- Born: Cathy Tardi June 5, 1961 Winnipeg, Manitoba, Canada

Curling career
- Hearts appearances: 6 (1992, 1993, 1994, 1995, 1996, 2005)
- World Championship appearances: 3 (1992, 1995, 2005)

Medal record
Women's curling
Representing Canada
World Championships
| Silver medal – second place | 1995 Brandon |  |
| Bronze medal – third place | 1992 Garmisch-Partenkirchen |  |
Representing Manitoba
Scotties Tournament of Hearts
| Gold medal – first place | 1992 Halifax |  |
| Gold medal – first place | 1995 Calgary |  |
| Gold medal – first place | 2005 St. John's |  |
| Silver medal – second place | 1994 Kitchener |  |
| Bronze medal – third place | 1996 Thunder Bay |  |

= Cathy Gauthier =

Cathy Gauthier ( Tardi; June 5, 1961 in Winnipeg, Manitoba) is a Canadian curler and broadcaster.

Gauthier began curling in grade 9. She played juniors for one season with Connie Laliberte, losing in the Manitoba final one year.

Gauthier joined back up with Laliberte in women's play, and was on her team for much of her career.
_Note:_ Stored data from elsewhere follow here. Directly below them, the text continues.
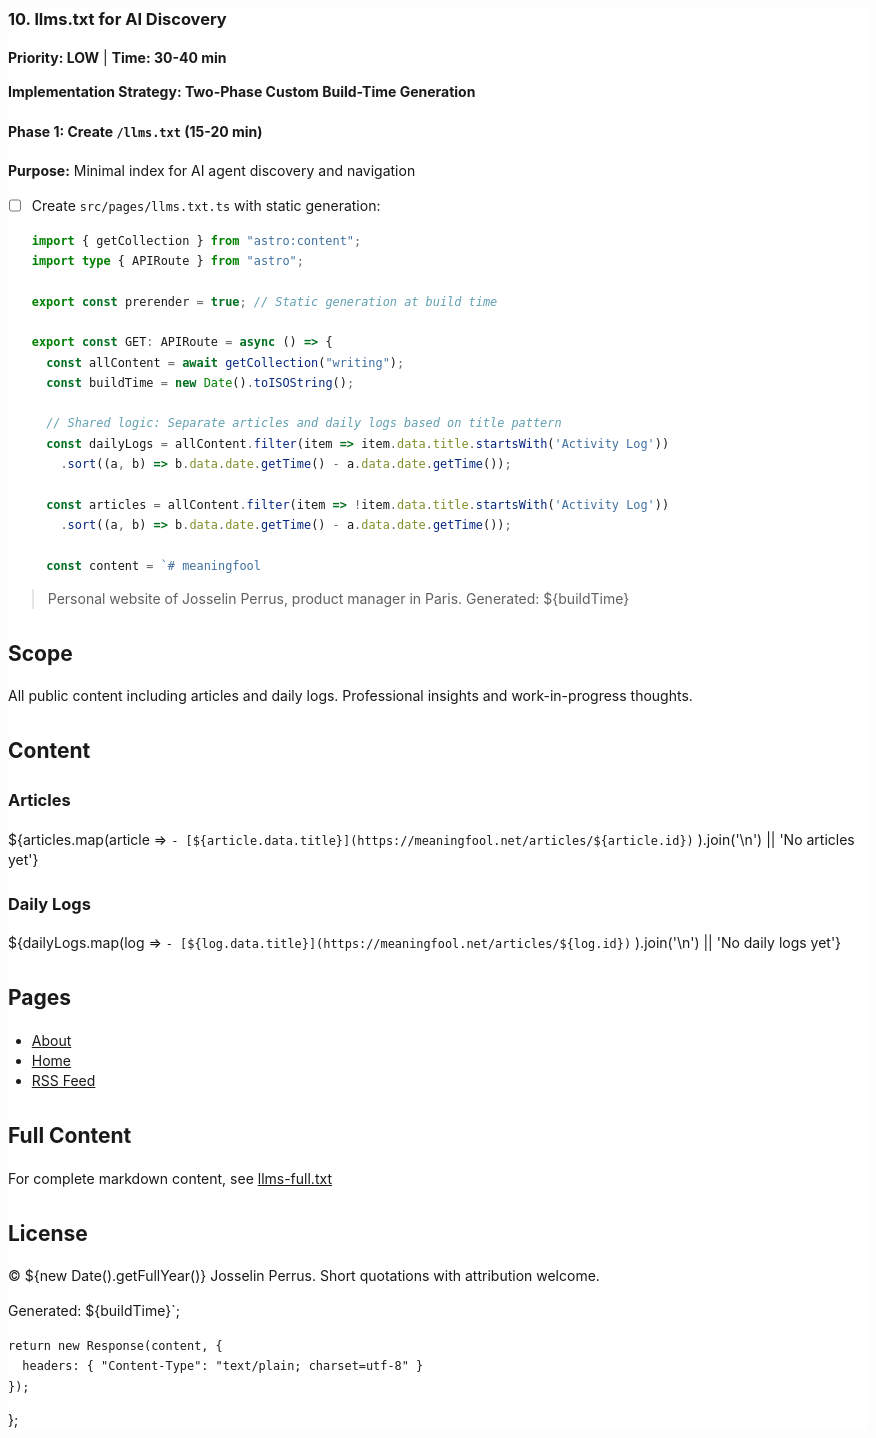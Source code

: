 ### 10. llms.txt for AI Discovery
**Priority: LOW** | **Time: 30-40 min**

**Implementation Strategy: Two-Phase Custom Build-Time Generation**

#### Phase 1: Create `/llms.txt` (15-20 min)
**Purpose:** Minimal index for AI agent discovery and navigation

- [ ] Create `src/pages/llms.txt.ts` with static generation:
  ```typescript
  import { getCollection } from "astro:content";
  import type { APIRoute } from "astro";

  export const prerender = true; // Static generation at build time

  export const GET: APIRoute = async () => {
    const allContent = await getCollection("writing");
    const buildTime = new Date().toISOString();

    // Shared logic: Separate articles and daily logs based on title pattern
    const dailyLogs = allContent.filter(item => item.data.title.startsWith('Activity Log'))
      .sort((a, b) => b.data.date.getTime() - a.data.date.getTime());

    const articles = allContent.filter(item => !item.data.title.startsWith('Activity Log'))
      .sort((a, b) => b.data.date.getTime() - a.data.date.getTime());

    const content = `# meaningfool
> Personal website of Josselin Perrus, product manager in Paris. Generated: ${buildTime}

## Scope
All public content including articles and daily logs. Professional insights and work-in-progress thoughts.

## Content

### Articles
${articles.map(article =>
  `- [${article.data.title}](https://meaningfool.net/articles/${article.id})`
).join('\n') || 'No articles yet'}

### Daily Logs
${dailyLogs.map(log =>
  `- [${log.data.title}](https://meaningfool.net/articles/${log.id})`
).join('\n') || 'No daily logs yet'}

## Pages
- [About](https://meaningfool.net/about)
- [Home](https://meaningfool.net/)
- [RSS Feed](https://meaningfool.net/rss.xml)

## Full Content
For complete markdown content, see [llms-full.txt](https://meaningfool.net/llms-full.txt)

## License
© ${new Date().getFullYear()} Josselin Perrus. Short quotations with attribution welcome.

Generated: ${buildTime}`;

    return new Response(content, {
      headers: { "Content-Type": "text/plain; charset=utf-8" }
    });
  };
  ```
Gauthier won two championships with Laliberte, in 1992 and 1995, and won the 2005 Scott Tournament of Hearts with Jennifer Jones, playing lead. Although she is one of the few women to win three championships on the national level, she has not won a world championship. She left the Jones team in May 2005 due to family commitments.

Gauthier, who is regularly employed with the Canadian Government, also works as a curling broadcaster, having called games for TSN and Global TV in Winnipeg and Rogers Sportsnet nationally.

Gauthier is the mother of 2020 Canadian Junior Men's curling champion skip Jacques Gauthier and aunt of three-time Canadian junior champion Tyler Tardi.